> _What is needed_
Scan the lines below and report each one containing "template" by copying it.

> _Dataset content_
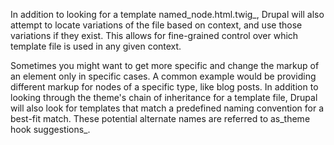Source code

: In addition to looking for a template named_node.html.twig_, Drupal will also attempt to locate variations of the file based on context, and use those variations if they exist. This allows for fine-grained control over which template file is used in any given context.

Sometimes you might want to get more specific and change the markup of an element only in specific cases. A common example would be providing different markup for nodes of a specific type, like blog posts. In addition to looking through the theme's chain of inheritance for a template file, Drupal will also look for templates that match a predefined naming convention for a best-fit match. These potential alternate names are referred to as_theme hook suggestions_.

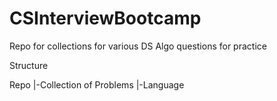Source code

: # CSInterviewBootcamp
Repo for collections for various DS Algo questions for practice


Structure

Repo
|-Collection of Problems
 |-Language
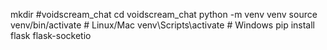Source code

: mkdir #voidscream_chat
cd voidscream_chat
python -m venv venv
source venv/bin/activate  # Linux/Mac
venv\Scripts\activate  # Windows
pip install flask flask-socketio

> _Answer to this exercise_
: In addition to looking for a template named_node.html.twig_, Drupal will also attempt to locate variations of the file based on context, and use those variations if they exist. This allows for fine-grained control over which template file is used in any given context.
Sometimes you might want to get more specific and change the markup of an element only in specific cases. A common example would be providing different markup for nodes of a specific type, like blog posts. In addition to looking through the theme's chain of inheritance for a template file, Drupal will also look for templates that match a predefined naming convention for a best-fit match. These potential alternate names are referred to as_theme hook suggestions_.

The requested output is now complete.